[Dataset entries]
BEGIN
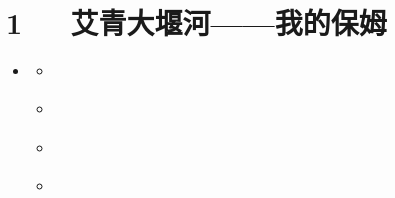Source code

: \documentclass[letterpaper,12pt,english]{sphinxmanual}
\begin{document}
\chapter{1   艾青\sphinxhyphen{}大堰河——我的保姆}
\label{\detokenize{p01_u6563_u6587/_u827e_u9752-_u5927_u5830_u6cb3_u2014_u2014_u6211_u7684_u4fdd_u59c6:id1}}\label{\detokenize{p01_u6563_u6587/_u827e_u9752-_u5927_u5830_u6cb3_u2014_u2014_u6211_u7684_u4fdd_u59c6::doc}}
\begin{sphinxShadowBox}
\begin{itemize}
\item {} 
\label{\detokenize{p01_u6563_u6587/_u827e_u9752-_u5927_u5830_u6cb3_u2014_u2014_u6211_u7684_u4fdd_u59c6:id7}}{\hyperref[\detokenize{p01_u6563_u6587/_u827e_u9752-_u5927_u5830_u6cb3_u2014_u2014_u6211_u7684_u4fdd_u59c6:id1}]{}}
\begin{itemize}
\item {} 
\label{\detokenize{p01_u6563_u6587/_u827e_u9752-_u5927_u5830_u6cb3_u2014_u2014_u6211_u7684_u4fdd_u59c6:id8}}{\hyperref[\detokenize{p01_u6563_u6587/_u827e_u9752-_u5927_u5830_u6cb3_u2014_u2014_u6211_u7684_u4fdd_u59c6:id3}]{}}

\item {} 
\label{\detokenize{p01_u6563_u6587/_u827e_u9752-_u5927_u5830_u6cb3_u2014_u2014_u6211_u7684_u4fdd_u59c6:id9}}{\hyperref[\detokenize{p01_u6563_u6587/_u827e_u9752-_u5927_u5830_u6cb3_u2014_u2014_u6211_u7684_u4fdd_u59c6:id4}]{}}

\item {} 
\label{\detokenize{p01_u6563_u6587/_u827e_u9752-_u5927_u5830_u6cb3_u2014_u2014_u6211_u7684_u4fdd_u59c6:id10}}{\hyperref[\detokenize{p01_u6563_u6587/_u827e_u9752-_u5927_u5830_u6cb3_u2014_u2014_u6211_u7684_u4fdd_u59c6:id5}]{}}

\item {} 
\label{\detokenize{p01_u6563_u6587/_u827e_u9752-_u5927_u5830_u6cb3_u2014_u2014_u6211_u7684_u4fdd_u59c6:id11}}{\hyperref[\detokenize{p01_u6563_u6587/_u827e_u9752-_u5927_u5830_u6cb3_u2014_u2014_u6211_u7684_u4fdd_u59c6:id6}]{}}

\end{itemize}

\end{itemize}
\end{sphinxShadowBox}
\end{document}
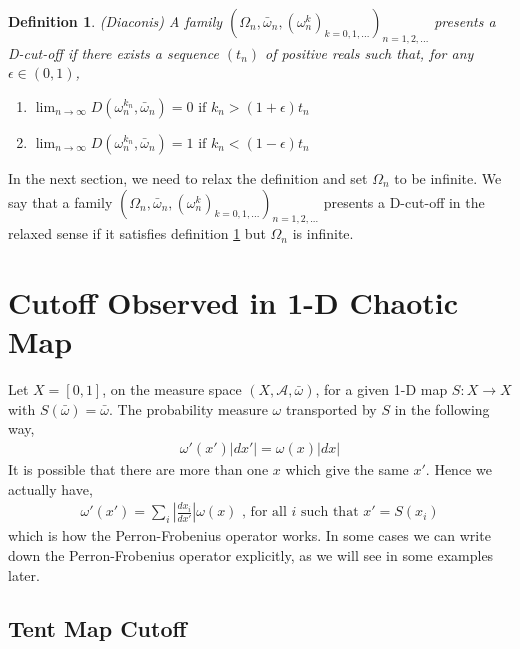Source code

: \documentclass{article}
\newtheorem{definition}{Definition}
\begin{document}
\begin{definition}
\label{cutoffdefinition}
(Diaconis) A family $(\Omega_n,\bar{\omega}_n, (\omega^k_n)_{k=0,1,...})_{n=1,2,...}$
presents a D-cut-off if there exists a sequence $(t_n)$ of positive
reals such that, for any $\epsilon \in(0,1)$,
\begin{enumerate}
  \item $\lim_{n \rightarrow \infty}D(\omega^{k_n}_n,\bar{\omega}_n) = 0 \mbox{ if }
  k_n>(1+\epsilon)t_n$
  \item $\lim_{n \rightarrow \infty}D(\omega^{k_n}_n,\bar{\omega}_n) = 1 \mbox{ if }
  k_n<(1-\epsilon)t_n $
\end{enumerate}
\end{definition}

In the next section, we need to relax the definition and set $\Omega_n$ to be infinite. We say that a family $(\Omega_n,\bar{\omega}_n, (\omega^k_n)_{k=0,1,...})_{n=1,2,...}$ presents a D-cut-off in the relaxed sense if it satisfies definition \ref{cutoffdefinition} but $\Omega_n$ is infinite. 


\section{Cutoff Observed in 1-D Chaotic Map}


Let $X = [0,1]$, on the measure space  $(X,\mathcal{A},\bar{\omega})$, for a given 1-D map $S: X \rightarrow X $ with $S(\bar{\omega})=\bar{\omega}$. The probability measure $\omega$  transported by $S$ in the following way, 
  \begin{eqnarray}
    \omega'(x')|dx'| = \omega(x)|dx|
  \end{eqnarray}
It is possible that there are more than one $x$ which give the same $x'$. Hence we actually have,
  \begin{eqnarray}
  \label{omegamap}
    \omega'(x') = \sum_i \left|\frac{dx_i}{dx'}\right|\omega(x) \mbox{   , for all } i \mbox{  such that  } x'=S(x_i)
  \end{eqnarray}
which is how the Perron-Frobenius operator works. In some cases we can write down the Perron-Frobenius operator explicitly, as we will see in some examples later. 


\subsection{Tent Map Cutoff}
\end{document}
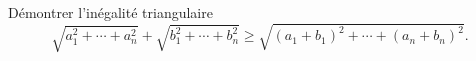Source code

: Démontrer l'inégalité triangulaire
\[ \sqrt{a_1^2 + \cdots + a_n^2} + \sqrt{b_1^2 + \cdots + b_n^2} \geq \sqrt{(a_1 + b_1)^2 + \cdots + (a_n + b_n)^2}. \]
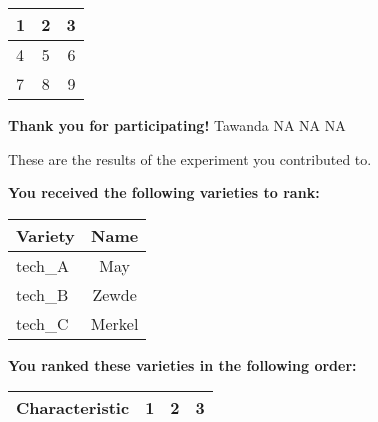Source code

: \documentclass[10pt]{article}
\begin{document}
\begin{titlepage}
\begin{flushleft}
\begin{center}
  \begin{tabular}{ l | c | r }
    \hline
    1 & 2 & 3 \\ \hline
    4 & 5 & 6 \\ \hline
    7 & 8 & 9 \\
    \hline
  \end{tabular}
\end{center}



	\end{flushleft}
	\pagebreak



	\textbf{Thank you for participating!}
	\newline
	\newline
	Tawanda \newline
	NA \newline
	NA \newline
	NA \newline


	These are the results of the experiment you contributed to.

	\begin{flushleft}
		\textbf{You received the following varieties to rank: }\hfill \break
		\begin{tabularx}{\textwidth}{ X | c  }
			\hline
			\textbf{Variety} & \textbf{Name} \\ \hline

			
				tech\_A & May \\ \hline
			
				tech\_B & Zewde \\ \hline
			
				tech\_C & Merkel \\ \hline
			


		\end{tabularx}\newline \newline

		\textbf{You ranked these varieties in the following order: }\hfill \break
		\begin{tabularx}{\textwidth}{ X | c | c | c  }
			\hline
			\textbf{Characteristic}
			
				& \textbf{ 1 }
			
				& \textbf{ 2 }
			
				& \textbf{ 3 }
			
			\\ \hline


\end{tabularx}
\end{flushleft}
\end{titlepage}
\end{document}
END
Action item:
Would you retype every record above exactly, leaving out the pictures?

Final answer:
Source code

: \documentclass[letterpaper,12pt,english]{sphinxmanual}
\begin{document}
\chapter{1   艾青\sphinxhyphen{}大堰河——我的保姆}
\label{\detokenize{p01_u6563_u6587/_u827e_u9752-_u5927_u5830_u6cb3_u2014_u2014_u6211_u7684_u4fdd_u59c6:id1}}\label{\detokenize{p01_u6563_u6587/_u827e_u9752-_u5927_u5830_u6cb3_u2014_u2014_u6211_u7684_u4fdd_u59c6::doc}}
\begin{sphinxShadowBox}
\begin{itemize}
\item {} 
\label{\detokenize{p01_u6563_u6587/_u827e_u9752-_u5927_u5830_u6cb3_u2014_u2014_u6211_u7684_u4fdd_u59c6:id7}}{\hyperref[\detokenize{p01_u6563_u6587/_u827e_u9752-_u5927_u5830_u6cb3_u2014_u2014_u6211_u7684_u4fdd_u59c6:id1}]{}}
\begin{itemize}
\item {} 
\label{\detokenize{p01_u6563_u6587/_u827e_u9752-_u5927_u5830_u6cb3_u2014_u2014_u6211_u7684_u4fdd_u59c6:id8}}{\hyperref[\detokenize{p01_u6563_u6587/_u827e_u9752-_u5927_u5830_u6cb3_u2014_u2014_u6211_u7684_u4fdd_u59c6:id3}]{}}

\item {} 
\label{\detokenize{p01_u6563_u6587/_u827e_u9752-_u5927_u5830_u6cb3_u2014_u2014_u6211_u7684_u4fdd_u59c6:id9}}{\hyperref[\detokenize{p01_u6563_u6587/_u827e_u9752-_u5927_u5830_u6cb3_u2014_u2014_u6211_u7684_u4fdd_u59c6:id4}]{}}

\item {} 
\label{\detokenize{p01_u6563_u6587/_u827e_u9752-_u5927_u5830_u6cb3_u2014_u2014_u6211_u7684_u4fdd_u59c6:id10}}{\hyperref[\detokenize{p01_u6563_u6587/_u827e_u9752-_u5927_u5830_u6cb3_u2014_u2014_u6211_u7684_u4fdd_u59c6:id5}]{}}

\item {} 
\label{\detokenize{p01_u6563_u6587/_u827e_u9752-_u5927_u5830_u6cb3_u2014_u2014_u6211_u7684_u4fdd_u59c6:id11}}{\hyperref[\detokenize{p01_u6563_u6587/_u827e_u9752-_u5927_u5830_u6cb3_u2014_u2014_u6211_u7684_u4fdd_u59c6:id6}]{}}

\end{itemize}

\end{itemize}
\end{sphinxShadowBox}
\end{document}
Source code

: \documentclass{article}
\newtheorem{definition}{Definition}
\begin{document}
\begin{definition}
\label{cutoffdefinition}
(Diaconis) A family $(\Omega_n,\bar{\omega}_n, (\omega^k_n)_{k=0,1,...})_{n=1,2,...}$
presents a D-cut-off if there exists a sequence $(t_n)$ of positive
reals such that, for any $\epsilon \in(0,1)$,
\begin{enumerate}
  \item $\lim_{n \rightarrow \infty}D(\omega^{k_n}_n,\bar{\omega}_n) = 0 \mbox{ if }
  k_n>(1+\epsilon)t_n$
  \item $\lim_{n \rightarrow \infty}D(\omega^{k_n}_n,\bar{\omega}_n) = 1 \mbox{ if }
  k_n<(1-\epsilon)t_n $
\end{enumerate}
\end{definition}

In the next section, we need to relax the definition and set $\Omega_n$ to be infinite. We say that a family $(\Omega_n,\bar{\omega}_n, (\omega^k_n)_{k=0,1,...})_{n=1,2,...}$ presents a D-cut-off in the relaxed sense if it satisfies definition \ref{cutoffdefinition} but $\Omega_n$ is infinite. 


\section{Cutoff Observed in 1-D Chaotic Map}


Let $X = [0,1]$, on the measure space  $(X,\mathcal{A},\bar{\omega})$, for a given 1-D map $S: X \rightarrow X $ with $S(\bar{\omega})=\bar{\omega}$. The probability measure $\omega$  transported by $S$ in the following way, 
  \begin{eqnarray}
    \omega'(x')|dx'| = \omega(x)|dx|
  \end{eqnarray}
It is possible that there are more than one $x$ which give the same $x'$. Hence we actually have,
  \begin{eqnarray}
  \label{omegamap}
    \omega'(x') = \sum_i \left|\frac{dx_i}{dx'}\right|\omega(x) \mbox{   , for all } i \mbox{  such that  } x'=S(x_i)
  \end{eqnarray}
which is how the Perron-Frobenius operator works. In some cases we can write down the Perron-Frobenius operator explicitly, as we will see in some examples later. 


\subsection{Tent Map Cutoff}
\end{document}
Source code

: Démontrer l'inégalité triangulaire
\[ \sqrt{a_1^2 + \cdots + a_n^2} + \sqrt{b_1^2 + \cdots + b_n^2} \geq \sqrt{(a_1 + b_1)^2 + \cdots + (a_n + b_n)^2}. \]
Source code

: \documentclass[10pt]{article}
\begin{document}
\begin{titlepage}
\begin{flushleft}
\begin{center}
  \begin{tabular}{ l | c | r }
    \hline
    1 & 2 & 3 \\ \hline
    4 & 5 & 6 \\ \hline
    7 & 8 & 9 \\
    \hline
  \end{tabular}
\end{center}



	\end{flushleft}
	\pagebreak



	\textbf{Thank you for participating!}
	\newline
	\newline
	Tawanda \newline
	NA \newline
	NA \newline
	NA \newline


	These are the results of the experiment you contributed to.

	\begin{flushleft}
		\textbf{You received the following varieties to rank: }\hfill \break
		\begin{tabularx}{\textwidth}{ X | c  }
			\hline
			\textbf{Variety} & \textbf{Name} \\ \hline

			
				tech\_A & May \\ \hline
			
				tech\_B & Zewde \\ \hline
			
				tech\_C & Merkel \\ \hline
			


		\end{tabularx}\newline \newline

		\textbf{You ranked these varieties in the following order: }\hfill \break
		\begin{tabularx}{\textwidth}{ X | c | c | c  }
			\hline
			\textbf{Characteristic}
			
				& \textbf{ 1 }
			
				& \textbf{ 2 }
			
				& \textbf{ 3 }
			
			\\ \hline


\end{tabularx}
\end{flushleft}
\end{titlepage}
\end{document}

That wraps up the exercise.